__Task goal__: Return the data below exactly, but only from the line containing "user's contexts. The" through the line containing "Refine Search Experience", with both of those lines included.

--- --- ---

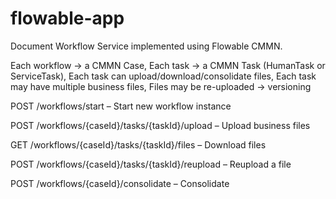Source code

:# flowable-app
Document Workflow Service implemented using Flowable CMMN. 

Each workflow → a CMMN Case, 
Each task → a CMMN Task (HumanTask or ServiceTask), 
Each task can upload/download/consolidate files, 
Each task may have multiple business files, 
Files may be re-uploaded → versioning

POST /workflows/start – Start new workflow instance

POST /workflows/{caseId}/tasks/{taskId}/upload – Upload business files

GET /workflows/{caseId}/tasks/{taskId}/files – Download files

POST /workflows/{caseId}/tasks/{taskId}/reupload – Reupload a file

POST /workflows/{caseId}/consolidate – Consolidate
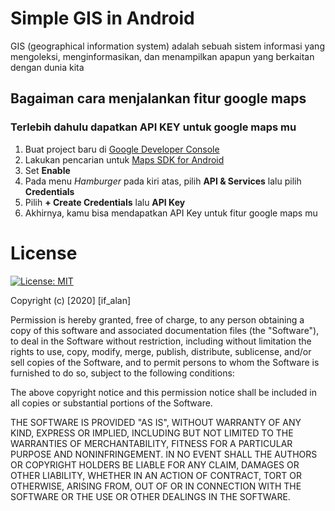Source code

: # Simple GIS in Android

GIS (geographical information system) adalah sebuah sistem informasi yang mengoleksi, menginformasikan, dan menampilkan  apapun yang berkaitan dengan dunia kita

## Bagaiman cara menjalankan fitur google maps

### Terlebih dahulu dapatkan API KEY untuk google maps mu

1. Buat project baru di [Google Developer Console](console.developers.google.com)
2. Lakukan pencarian untuk [Maps SDK for Android](https://console.developers.google.com/apis/api/maps-android-backend.googleapis.com/overview?q=search&referrer=search&project=exabytes-qlue-gis-app)
3. Set **Enable**
4. Pada menu *Hamburger* pada kiri atas, pilih **API & Services** lalu pilih **Credentials**
5. Pilih **+ Create Credentials** lalu **API Key**
6. Akhirnya, kamu bisa  mendapatkan API Key untuk fitur google maps mu

# License

[![License: MIT](https://img.shields.io/badge/License-MIT-yellow.svg)](https://opensource.org/licenses/MIT)

Copyright (c) [2020] [if_alan]

Permission is hereby granted, free of charge, to any person obtaining a copy
of this software and associated documentation files (the "Software"), to deal
in the Software without restriction, including without limitation the rights
to use, copy, modify, merge, publish, distribute, sublicense, and/or sell
copies of the Software, and to permit persons to whom the Software is
furnished to do so, subject to the following conditions:

The above copyright notice and this permission notice shall be included in all
copies or substantial portions of the Software.

THE SOFTWARE IS PROVIDED "AS IS", WITHOUT WARRANTY OF ANY KIND, EXPRESS OR
IMPLIED, INCLUDING BUT NOT LIMITED TO THE WARRANTIES OF MERCHANTABILITY,
FITNESS FOR A PARTICULAR PURPOSE AND NONINFRINGEMENT. IN NO EVENT SHALL THE
AUTHORS OR COPYRIGHT HOLDERS BE LIABLE FOR ANY CLAIM, DAMAGES OR OTHER
LIABILITY, WHETHER IN AN ACTION OF CONTRACT, TORT OR OTHERWISE, ARISING FROM,
OUT OF OR IN CONNECTION WITH THE SOFTWARE OR THE USE OR OTHER DEALINGS IN THE
SOFTWARE.
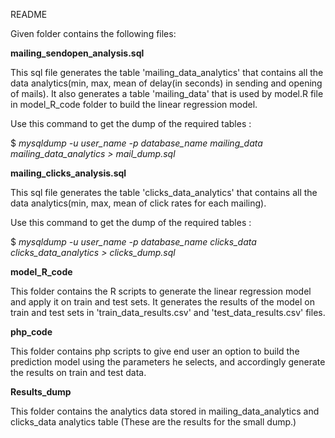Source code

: README

Given folder contains the following files:

**mailing_sendopen_analysis.sql** 

This sql file generates the table 'mailing_data_analytics' that contains all the data analytics(min, max, mean of delay(in seconds) in sending and opening of mails). It also generates a table 'mailing_data' that is used by model.R file in model_R_code folder to build the linear regression model.

Use this command to get the dump of the required tables :

$ *mysqldump -u user_name -p database_name mailing_data mailing_data_analytics > mail_dump.sql*


**mailing_clicks_analysis.sql**

This sql file generates the table 'clicks_data_analytics' that contains all the data analytics(min, max, mean of click rates for each mailing).  

Use this command to get the dump of the required tables :

$ *mysqldump -u user_name -p database_name clicks_data clicks_data_analytics > clicks_dump.sql*

**model_R_code**

This folder contains the R scripts to generate the linear regression model and apply it on train and test sets. It generates the results of the model on train and test sets in 'train_data_results.csv' and 'test_data_results.csv' files.

**php_code**

This folder contains php scripts to give end user an option to build the prediction model using the parameters he selects, and accordingly generate the results on train and test data.

**Results_dump**

This folder contains the analytics data stored in mailing_data_analytics and clicks_data analytics table (These are the results for the small dump.)



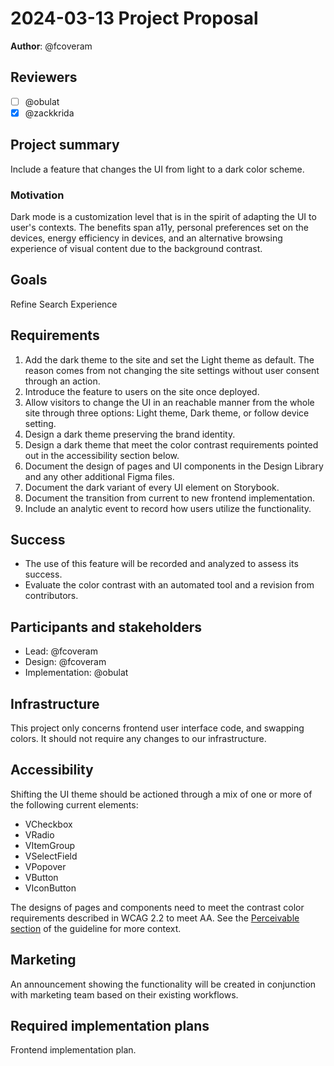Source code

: # 2024-03-13 Project Proposal

**Author**: @fcoveram

## Reviewers

<!-- Choose two people at your discretion who make sense to review this based on their existing expertise. Check in to make sure folks aren't currently reviewing more than one other proposal or RFC. -->

- [ ] @obulat
- [x] @zackkrida

## Project summary

<!-- A brief one or two sentence summary of the project's features -->

Include a feature that changes the UI from light to a dark color scheme.

### Motivation

Dark mode is a customization level that is in the spirit of adapting the UI to
user's contexts. The benefits span a11y, personal preferences set on the
devices, energy efficiency in devices, and an alternative browsing experience of
visual content due to the background contrast.

## Goals

<!-- Which yearly goal does this project advance? -->

Refine Search Experience

## Requirements

<!-- Detailed descriptions of the features required for the project. Include user stories if you feel they'd be helpful, but focus on describing a specification for how the feature would work with an eye towards edge cases. -->

1. Add the dark theme to the site and set the Light theme as default. The reason
   comes from not changing the site settings without user consent through an
   action.
2. Introduce the feature to users on the site once deployed.
3. Allow visitors to change the UI in an reachable manner from the whole site
   through three options: Light theme, Dark theme, or follow device setting.
4. Design a dark theme preserving the brand identity.
5. Design a dark theme that meet the color contrast requirements pointed out in
   the accessibility section below.
6. Document the design of pages and UI components in the Design Library and any
   other additional Figma files.
7. Document the dark variant of every UI element on Storybook.
8. Document the transition from current to new frontend implementation.
9. Include an analytic event to record how users utilize the functionality.

## Success

<!-- How do we measure the success of the project? How do we know our ideas worked? -->

- The use of this feature will be recorded and analyzed to assess its success.
- Evaluate the color contrast with an automated tool and a revision from
  contributors.

## Participants and stakeholders

<!-- Who is working on the project and who are the external stakeholders, if any? Consider the lead, implementers, designers, and other stakeholders who have a say in how the project goes. -->

- Lead: @fcoveram
- Design: @fcoveram
- Implementation: @obulat

## Infrastructure

<!-- What infrastructural considerations need to be made for this project? If there are none, say so explicitly rather than deleting the section. -->

This project only concerns frontend user interface code, and swapping colors. It
should not require any changes to our infrastructure.

## Accessibility

<!-- Are there specific accessibility concerns relevant to this project? Do you expect new UI elements that would need particular care to ensure they're implemented in an accessible way? Consider also low-spec device and slow internet accessibility, if relevant. -->

Shifting the UI theme should be actioned through a mix of one or more of the
following current elements:

- VCheckbox
- VRadio
- VItemGroup
- VSelectField
- VPopover
- VButton
- VIconButton

The designs of pages and components need to meet the contrast color requirements
described in WCAG 2.2 to meet AA. See the
[Perceivable section](https://www.w3.org/WAI/WCAG22/quickref/?currentsidebar=%23col_overview&levels=aaa&showtechniques=321#principle1)
of the guideline for more context.

## Marketing

<!-- Are there potential marketing opportunities that we'd need to coordinate with the community to accomplish? If there are none, say so explicitly rather than deleting the section.-->

An announcement showing the functionality will be created in conjunction with
marketing team based on their existing workflows.

## Required implementation plans

<!-- What are the required implementation plans? Consider if they should be split per level of the stack or per feature. -->

Frontend implementation plan.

--- --- ---

__Answer to this exercise__:
user's contexts. The benefits span a11y, personal preferences set on the
devices, energy efficiency in devices, and an alternative browsing experience of
visual content due to the background contrast.

## Goals

<!-- Which yearly goal does this project advance? -->

Refine Search Experience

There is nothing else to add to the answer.